What if you put white roofs on about 80% of commercial roofs in the United States? … We assume they get soiled … What we found is that each year you would save about $735 million dollars, and save the equivalent carbon of taking 1.2 million cars off the road … The lifetime energy savings has a present value of about $11 billion … and there is no extra cost to choosing a white roof – so this is free money. Everyone likes free money …

But we don’t like to see white roofs from the street – except in Florida, which we’ll look at more later. So what can we do for roofs we can see from the street? … Near infrared makes up about half of the energy in sunlight, but you can’t see it … so maybe we make the surface reflect normally in the visible spectrum, but we try to make the surface reflect as much of the invisible infrared part of sunlight as possible … …
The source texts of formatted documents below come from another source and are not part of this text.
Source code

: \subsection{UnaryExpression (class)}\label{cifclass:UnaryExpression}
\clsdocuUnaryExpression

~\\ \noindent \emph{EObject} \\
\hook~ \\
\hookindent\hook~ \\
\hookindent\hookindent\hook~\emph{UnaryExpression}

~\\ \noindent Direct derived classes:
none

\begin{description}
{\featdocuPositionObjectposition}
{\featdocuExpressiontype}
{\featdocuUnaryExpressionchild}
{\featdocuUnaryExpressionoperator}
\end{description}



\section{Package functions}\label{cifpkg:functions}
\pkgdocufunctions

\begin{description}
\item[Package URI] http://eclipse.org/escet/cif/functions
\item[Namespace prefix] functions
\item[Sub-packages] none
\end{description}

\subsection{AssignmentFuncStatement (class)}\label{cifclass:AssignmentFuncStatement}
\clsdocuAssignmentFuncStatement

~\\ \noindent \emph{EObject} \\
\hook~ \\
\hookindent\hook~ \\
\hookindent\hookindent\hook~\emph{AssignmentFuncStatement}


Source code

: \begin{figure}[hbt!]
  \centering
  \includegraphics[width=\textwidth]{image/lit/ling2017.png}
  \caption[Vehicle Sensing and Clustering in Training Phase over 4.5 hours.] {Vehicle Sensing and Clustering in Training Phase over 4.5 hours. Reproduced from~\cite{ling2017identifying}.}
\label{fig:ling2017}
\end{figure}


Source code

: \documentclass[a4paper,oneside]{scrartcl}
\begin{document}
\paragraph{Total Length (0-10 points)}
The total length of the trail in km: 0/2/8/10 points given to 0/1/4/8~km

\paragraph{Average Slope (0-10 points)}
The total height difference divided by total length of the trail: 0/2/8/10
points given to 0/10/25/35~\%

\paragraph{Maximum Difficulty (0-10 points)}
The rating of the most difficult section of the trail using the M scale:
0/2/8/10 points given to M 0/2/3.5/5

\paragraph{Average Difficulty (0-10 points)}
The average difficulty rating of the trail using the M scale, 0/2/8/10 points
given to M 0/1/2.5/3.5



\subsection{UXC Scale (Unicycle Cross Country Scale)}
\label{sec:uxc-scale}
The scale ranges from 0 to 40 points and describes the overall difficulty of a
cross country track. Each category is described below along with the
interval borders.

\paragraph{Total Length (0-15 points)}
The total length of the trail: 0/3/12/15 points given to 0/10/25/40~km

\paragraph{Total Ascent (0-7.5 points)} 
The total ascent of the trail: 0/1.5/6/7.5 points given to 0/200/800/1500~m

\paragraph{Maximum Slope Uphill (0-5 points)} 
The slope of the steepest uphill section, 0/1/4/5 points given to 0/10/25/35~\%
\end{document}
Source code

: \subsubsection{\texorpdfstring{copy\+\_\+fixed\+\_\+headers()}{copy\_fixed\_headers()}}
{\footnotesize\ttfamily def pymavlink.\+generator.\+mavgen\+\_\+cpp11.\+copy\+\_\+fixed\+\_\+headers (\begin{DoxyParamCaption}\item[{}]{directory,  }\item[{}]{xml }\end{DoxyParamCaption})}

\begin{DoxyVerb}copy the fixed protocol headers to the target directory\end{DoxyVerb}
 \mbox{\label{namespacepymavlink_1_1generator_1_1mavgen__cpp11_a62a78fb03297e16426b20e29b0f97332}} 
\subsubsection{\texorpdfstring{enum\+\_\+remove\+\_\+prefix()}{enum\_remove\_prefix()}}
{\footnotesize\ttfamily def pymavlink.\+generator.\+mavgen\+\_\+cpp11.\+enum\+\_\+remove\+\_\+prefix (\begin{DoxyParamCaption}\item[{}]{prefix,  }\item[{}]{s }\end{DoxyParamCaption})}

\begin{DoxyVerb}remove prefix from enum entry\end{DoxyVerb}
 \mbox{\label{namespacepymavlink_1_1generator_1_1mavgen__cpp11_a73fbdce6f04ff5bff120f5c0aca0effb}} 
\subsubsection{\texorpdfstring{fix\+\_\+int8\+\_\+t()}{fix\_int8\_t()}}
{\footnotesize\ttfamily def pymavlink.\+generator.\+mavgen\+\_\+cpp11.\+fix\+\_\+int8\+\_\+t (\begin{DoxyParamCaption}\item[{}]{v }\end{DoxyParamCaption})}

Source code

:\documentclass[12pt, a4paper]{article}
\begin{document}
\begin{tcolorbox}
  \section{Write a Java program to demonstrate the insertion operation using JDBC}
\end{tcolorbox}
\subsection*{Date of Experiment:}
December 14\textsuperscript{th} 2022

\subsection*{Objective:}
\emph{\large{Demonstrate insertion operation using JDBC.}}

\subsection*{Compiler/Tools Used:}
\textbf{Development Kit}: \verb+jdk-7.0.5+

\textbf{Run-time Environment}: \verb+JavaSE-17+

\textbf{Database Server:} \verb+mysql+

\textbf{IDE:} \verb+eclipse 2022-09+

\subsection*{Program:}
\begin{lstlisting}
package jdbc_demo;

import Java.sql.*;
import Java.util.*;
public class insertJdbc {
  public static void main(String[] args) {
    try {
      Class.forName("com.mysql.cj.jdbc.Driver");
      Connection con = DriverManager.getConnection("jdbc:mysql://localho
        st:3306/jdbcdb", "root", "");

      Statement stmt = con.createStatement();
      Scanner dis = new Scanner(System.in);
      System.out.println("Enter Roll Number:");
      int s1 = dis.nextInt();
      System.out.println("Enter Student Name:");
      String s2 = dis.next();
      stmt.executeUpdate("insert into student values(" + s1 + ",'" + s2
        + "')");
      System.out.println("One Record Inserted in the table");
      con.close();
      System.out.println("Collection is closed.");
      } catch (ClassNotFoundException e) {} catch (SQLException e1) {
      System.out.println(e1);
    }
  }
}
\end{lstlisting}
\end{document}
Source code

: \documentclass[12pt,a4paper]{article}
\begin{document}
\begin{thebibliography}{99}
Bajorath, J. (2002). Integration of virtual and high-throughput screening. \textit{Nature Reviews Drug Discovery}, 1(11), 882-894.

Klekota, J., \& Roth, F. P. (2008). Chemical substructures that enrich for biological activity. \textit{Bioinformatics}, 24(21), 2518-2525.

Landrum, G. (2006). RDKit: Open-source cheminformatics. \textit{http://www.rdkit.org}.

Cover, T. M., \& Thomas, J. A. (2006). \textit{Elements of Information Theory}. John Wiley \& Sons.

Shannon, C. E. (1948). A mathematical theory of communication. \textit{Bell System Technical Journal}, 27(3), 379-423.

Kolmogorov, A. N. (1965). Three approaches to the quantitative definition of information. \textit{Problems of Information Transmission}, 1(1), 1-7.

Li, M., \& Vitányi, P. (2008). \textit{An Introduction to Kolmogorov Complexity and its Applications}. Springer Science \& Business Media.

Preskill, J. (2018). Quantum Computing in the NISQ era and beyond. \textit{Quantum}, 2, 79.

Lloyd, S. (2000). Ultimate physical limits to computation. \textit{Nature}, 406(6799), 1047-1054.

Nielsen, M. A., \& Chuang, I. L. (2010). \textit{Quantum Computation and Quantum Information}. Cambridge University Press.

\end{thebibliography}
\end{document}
Let me tell you about some of the cool colored roofs you might find … you can get cool concrete tiles … and you can get cool clay tile. You can get cool metal (often used on fast food places) … We’ll do a little show and tell … …

[ A graduate student named Pablo shows off asphalt shingles, metal shingles, clay tiles, concrete tiles, and some white roofing membrane.]

One of the interesting cases is fiberglass asphalt shingle – it goes on many houses in North America because it’s not expensive … It’s black, and another problem is that it tends to crack …There’s crushed rock on the surface. Any rough surface is less reflecting than any smooth surface … Also, these little bits of crushed rock cause the surface to have a thin coating … These are the 800-lb gorilla of the residential market … Typical shingles on your home now might reflect 10% of sunlight … … We now have a different process of applying colors to the granules. A lot will reflect up to 35% of sunlight, and if you’re willing to go with a bright white shingle … can reflect 62% of sunlight. These are still in development in the lab, but we’ve been working with manufacturers, and in the next few years, we hope to bring these to market.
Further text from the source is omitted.